Then there was Sphe, a fourteen-year old boy who did not understand why I did not own a Lamborghini.
Finally, there was every other kid in the neighborhood, all of whom were convinced that I had lunch dates with famous musicians on a regular basis. I was American. For them, that meant I was part of a rich, beautiful, musical society.
First there was a girl who said that the worst thing about America was school shootings.
Then there was a boy who thought murder was the worst thing about America.
Finally, there was an entire class that believed in the Illuminati. They were South African. For them, even in the shadows of the glorified American celebrity life, negative aspects of American culture still managed to expose themselves.

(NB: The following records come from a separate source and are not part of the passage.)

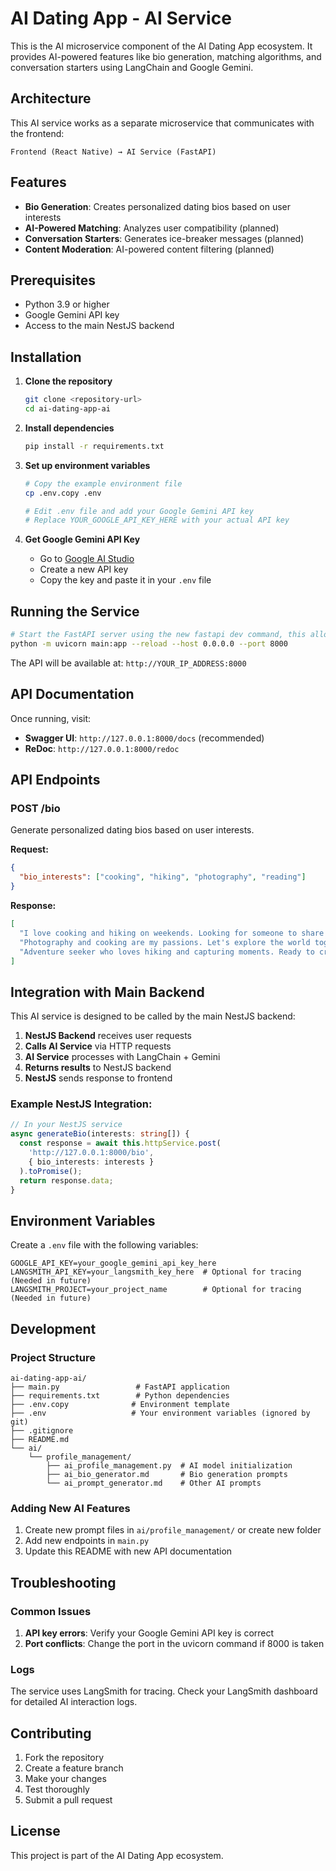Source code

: # AI Dating App - AI Service

This is the AI microservice component of the AI Dating App ecosystem. It provides AI-powered features like bio generation, matching algorithms, and conversation starters using LangChain and Google Gemini.

## Architecture

This AI service works as a separate microservice that communicates with the frontend:

```
Frontend (React Native) → AI Service (FastAPI)
```

## Features

- **Bio Generation**: Creates personalized dating bios based on user interests
- **AI-Powered Matching**: Analyzes user compatibility (planned)
- **Conversation Starters**: Generates ice-breaker messages (planned)
- **Content Moderation**: AI-powered content filtering (planned)

## Prerequisites

- Python 3.9 or higher
- Google Gemini API key
- Access to the main NestJS backend

## Installation

1. **Clone the repository**

   ```bash
   git clone <repository-url>
   cd ai-dating-app-ai
   ```

2. **Install dependencies**

   ```bash
   pip install -r requirements.txt
   ```

3. **Set up environment variables**

   ```bash
   # Copy the example environment file
   cp .env.copy .env

   # Edit .env file and add your Google Gemini API key
   # Replace YOUR_GOOGLE_API_KEY_HERE with your actual API key
   ```

4. **Get Google Gemini API Key**
   - Go to [Google AI Studio](https://makersuite.google.com/app/apikey)
   - Create a new API key
   - Copy the key and paste it in your `.env` file

## Running the Service

```bash
# Start the FastAPI server using the new fastapi dev command, this allows FastAPI to listen on all ports
python -m uvicorn main:app --reload --host 0.0.0.0 --port 8000
```

The API will be available at: `http://YOUR_IP_ADDRESS:8000`

## API Documentation

Once running, visit:

- **Swagger UI**: `http://127.0.0.1:8000/docs` (recommended)
- **ReDoc**: `http://127.0.0.1:8000/redoc`

## API Endpoints

### POST /bio

Generate personalized dating bios based on user interests.

**Request:**

```json
{
  "bio_interests": ["cooking", "hiking", "photography", "reading"]
}
```

**Response:**

```json
[
  "I love cooking and hiking on weekends. Looking for someone to share adventures with!",
  "Photography and cooking are my passions. Let's explore the world together through food and lens.",
  "Adventure seeker who loves hiking and capturing moments. Ready to create memories with the right person!"
]
```

## Integration with Main Backend

This AI service is designed to be called by the main NestJS backend:

1. **NestJS Backend** receives user requests
2. **Calls AI Service** via HTTP requests
3. **AI Service** processes with LangChain + Gemini
4. **Returns results** to NestJS backend
5. **NestJS** sends response to frontend

### Example NestJS Integration:

```typescript
// In your NestJS service
async generateBio(interests: string[]) {
  const response = await this.httpService.post(
    'http://127.0.0.1:8000/bio',
    { bio_interests: interests }
  ).toPromise();
  return response.data;
}
```

## Environment Variables

Create a `.env` file with the following variables:

```env
GOOGLE_API_KEY=your_google_gemini_api_key_here
LANGSMITH_API_KEY=your_langsmith_key_here  # Optional for tracing (Needed in future)
LANGSMITH_PROJECT=your_project_name        # Optional for tracing (Needed in future)
```

## Development

### Project Structure

```
ai-dating-app-ai/
├── main.py                 # FastAPI application
├── requirements.txt        # Python dependencies
├── .env.copy              # Environment template
├── .env                   # Your environment variables (ignored by git)
├── .gitignore
├── README.md
└── ai/
    └── profile_management/
        ├── ai_profile_management.py  # AI model initialization
        ├── ai_bio_generator.md       # Bio generation prompts
        └── ai_prompt_generator.md    # Other AI prompts
```

### Adding New AI Features

1. Create new prompt files in `ai/profile_management/` or create new folder
2. Add new endpoints in `main.py`
3. Update this README with new API documentation

## Troubleshooting

### Common Issues

1. **API key errors**: Verify your Google Gemini API key is correct
2. **Port conflicts**: Change the port in the uvicorn command if 8000 is taken

### Logs

The service uses LangSmith for tracing. Check your LangSmith dashboard for detailed AI interaction logs.

## Contributing

1. Fork the repository
2. Create a feature branch
3. Make your changes
4. Test thoroughly
5. Submit a pull request

## License

This project is part of the AI Dating App ecosystem.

The students at Addington Primary School in Durban, South Africa seemed to spend every moment of their free time (and even their time when they were supposed to be working in class) asking me questions about America. Practically every question was music related—had I met Chris Brown? Was my favorite musician Nicki Minaj? Did I think Ke$ha was a member of the Illuminati? It was no surprise to me, then, that this intense interest in American music affected their interpretation of American culture. They translated music lyrics and images in music videos as they would a language; but this language was not universal. That is, not everyone translated it in the same way.
The same phenomenon occurred when I asked about the best aspects of American culture: through their translation of American music, they understood the whole of America as being as rich as Rick Ross and as beautiful as Beyonce. Despite my attempts to re-translate the musical language for them, my own cultural context got in the way. My translation, to them, was inaccurate.